COVID-19: Evidenced Health Disparity

Encyclopedia 2021, 1(3), 744-763; https://doi.org/10.3390/encyclopedia1030057
by Ayodeji Iyanda 1,*, Kwadwo Boakye 2 and Yongmei Lu 1
Reviewer 1:
Reviewer 2: Anonymous
Encyclopedia 2021, 1(3), 744-763; https://doi.org/10.3390/encyclopedia1030057
Submission received: 11 June 2021 / Revised: 16 July 2021 / Accepted: 2 August 2021 / Published: 5 August 2021
(This article belongs to the Collection Encyclopedia of COVID-19)

Round 1

Reviewer 1 Report

This is a well written review which encompasses the disease vulnerability of minority population in the United States. Authors have well discussed the topic with several sub-sections which are pre-dominantly focused on the cause and effects of disparity in general.
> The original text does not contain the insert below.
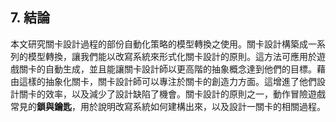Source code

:## 7. 結論

本文研究關卡設計過程的部份自動化策略的模型轉換之使用。關卡設計構築成一系列的模型轉換，讓我們能以改寫系統來形式化關卡設計的原則。這方法可應用於遊戲關卡的自動生成，並且能讓關卡設計師以更高階的抽象概念達到他們的目標。藉由這樣的抽象化關卡，關卡設計師可以專注於關卡的創造力方面。這增進了他們設計關卡的效率，以及減少了設計缺陷了機會。關卡設計的原則之一，動作冒險遊戲常見的**鎖與鑰匙**，用於說明改寫系統如何建構出來，以及設計一關卡的相關過程。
I would like to make a few minor comments:

There are few places where the references are not provided, e.g.  add several references to subsection 3.1 in support of the statements.

A chart/table to demonstrate the level if disparity among the US states would make this review more interesting.

Author Response

Reviewer #1:

This is a well written review which encompasses the disease vulnerability of minority population in the United States. Authors have well discussed the topic with several sub-sections which are pre-dominantly focused on the cause and effects of disparity in general. I would like to make a few minor comments:

There are few places where the references are not provided, e.g.  add several references to subsection 3.1 in support of the statements.
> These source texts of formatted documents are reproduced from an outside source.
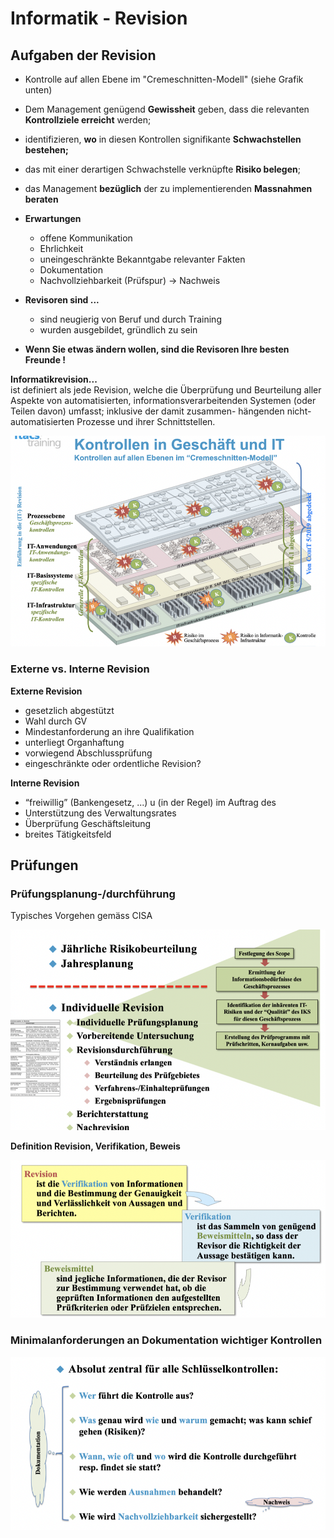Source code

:# Informatik - Revision

## Aufgaben der Revision

* Kontrolle auf allen Ebene im "Cremeschnitten-Modell" \(siehe Grafik unten\)
* Dem Management genügend **Gewissheit** geben, dass die relevanten **Kontrollziele erreicht** werden;
* identifizieren, **wo** in diesen Kontrollen signifikante **Schwachstellen bestehen;**
* das mit einer derartigen Schwachstelle verknüpfte **Risiko belegen**;
* das Management **bezüglich** der zu implementierenden **Massnahmen beraten**
* **Erwartungen**

  * offene Kommunikation
  * Ehrlichkeit
  * uneingeschränkte Bekanntgabe relevanter Fakten
  * Dokumentation 
  * Nachvollziehbarkeit \(Prüfspur\) -&gt; Nachweis

* **Revisoren sind ...**
  * sind neugierig von Beruf und durch Training
  * wurden ausgebildet, gründlich zu sein
* **Wenn Sie etwas ändern wollen, sind die Revisoren Ihre besten Freunde !**

**Informatikrevision...**  
ist definiert als jede Revision, welche die Überprüfung und Beurteilung aller Aspekte von automatisierten, informationsverarbeitenden Systemen \(oder Teilen davon\) umfasst; inklusive der damit zusammen- hängenden nicht-automatisierten Prozesse und ihrer Schnittstellen.

![](../.gitbook/assets/image%20%28121%29.png)

### 

### Externe vs. Interne Revision

**Externe Revision**

* gesetzlich abgestützt
* Wahl durch GV
* Mindestanforderung an ihre Qualifikation
* unterliegt Organhaftung
* vorwiegend Abschlussprüfung
* eingeschränkte oder ordentliche Revision?

**Interne Revision**

* “freiwillig” \(Bankengesetz, ...\) u \(in der Regel\) im Auftrag des
* Unterstützung des Verwaltungsrates
* Überprüfung Geschäftsleitung
* breites Tätigkeitsfeld

## Prüfungen

### Prüfungsplanung-/durchführung

Typisches Vorgehen gemäss CISA

![](../.gitbook/assets/image%20%28129%29.png)

  
**Definition Revision, Verifikation, Beweis**

![](../.gitbook/assets/image%20%28123%29.png)



### **Minimalanforderungen an Dokumentation wichtiger Kontrollen**

![](../.gitbook/assets/image%20%28120%29.png)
A chart/table to demonstrate the level if disparity among the US states would make this review more interesting.

Response: Thank you for your feedback on our previous version. We have included additional references where appropriate. Section 3.1 now looks like this:

“Regarding disparity in COVID-19 outcomes, it is evident that the disease has exacerbated health inequality. The health impacts of COVID-19 are unevenly distributed, particularly for underrepresented racial and ethnic minorities and migrants [27–29]. Figure 3 shows the pattern and distribution of COVID-19 death based on the 2017 population density per square kilometer for some selected countries. It is worth emphasizing that the pandemic did not cause health disparity in that some minority ethnic groups died at a significantly higher proportion; it only shed more light on the longstanding health disparity in our country [30–33]. Existing data on infections, hospitalizations, and deaths reveal significant variation among and within regions and communities [27,28,34–36], prompting questions about health inequality and disparity; and have stirred curiosity to know which populations are at higher risk and why the risk is higher for one group than others [28]. The within-country health determinants may explain this variation among countries of the world. This type of question is what proponents of social, health and environmental justice have been pursuing before the outbreak of the COVID-19 pandemic.“

Reviewer 2 Report

Articles look like a news article. Please put more figures and stats to make your article good looking. Also, prepare a table from the literature to show the previously published related work and make a comparison to show the pros and cons of all previous studies. Also state how your study is better than previous ones.

Author Response

Articles look like a news article. Please put more figures and stats to make your article good looking. Also, prepare a table from the literature to show the previously published related work and make a comparison to show the pros and cons of all previous studies. Also state how your study is better than previous ones.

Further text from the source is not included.